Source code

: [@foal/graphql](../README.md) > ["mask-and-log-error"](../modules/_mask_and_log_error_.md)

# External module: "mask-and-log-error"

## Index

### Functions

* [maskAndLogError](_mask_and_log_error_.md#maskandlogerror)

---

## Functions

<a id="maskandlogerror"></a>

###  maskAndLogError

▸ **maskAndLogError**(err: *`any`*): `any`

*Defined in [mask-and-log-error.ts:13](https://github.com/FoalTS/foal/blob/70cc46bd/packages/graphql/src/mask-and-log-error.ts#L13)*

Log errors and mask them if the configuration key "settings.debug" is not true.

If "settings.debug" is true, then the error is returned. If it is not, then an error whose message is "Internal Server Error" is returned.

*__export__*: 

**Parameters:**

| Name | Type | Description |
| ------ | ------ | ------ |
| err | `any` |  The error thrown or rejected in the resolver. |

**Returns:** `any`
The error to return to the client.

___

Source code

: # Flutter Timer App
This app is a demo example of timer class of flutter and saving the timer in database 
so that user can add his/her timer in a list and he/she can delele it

———

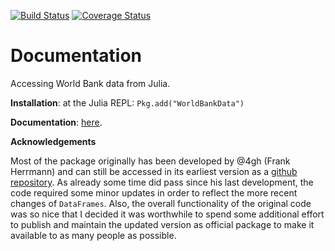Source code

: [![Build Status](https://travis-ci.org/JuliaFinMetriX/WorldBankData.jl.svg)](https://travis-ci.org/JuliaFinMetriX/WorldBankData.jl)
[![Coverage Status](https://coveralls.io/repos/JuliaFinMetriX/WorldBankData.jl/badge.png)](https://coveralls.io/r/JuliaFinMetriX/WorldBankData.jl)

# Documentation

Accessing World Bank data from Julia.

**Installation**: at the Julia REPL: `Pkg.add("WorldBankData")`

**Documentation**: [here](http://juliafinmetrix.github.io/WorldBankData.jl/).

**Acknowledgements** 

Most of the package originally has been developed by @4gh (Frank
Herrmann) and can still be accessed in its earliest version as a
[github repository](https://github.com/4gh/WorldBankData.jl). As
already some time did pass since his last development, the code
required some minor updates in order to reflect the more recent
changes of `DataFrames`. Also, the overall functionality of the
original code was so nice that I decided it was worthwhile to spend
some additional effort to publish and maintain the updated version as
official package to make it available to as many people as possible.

———

(What is needed): From the entries above, print the lines beginning at the one with "is true, then" and stopping after the one with "Flutter Timer App", exactly as written and with nothing else.

(Result for this task):
If "settings.debug" is true, then the error is returned. If it is not, then an error whose message is "Internal Server Error" is returned.

*__export__*: 

**Parameters:**

| Name | Type | Description |
| ------ | ------ | ------ |
| err | `any` |  The error thrown or rejected in the resolver. |

**Returns:** `any`
The error to return to the client.

___

Source code

: # Flutter Timer App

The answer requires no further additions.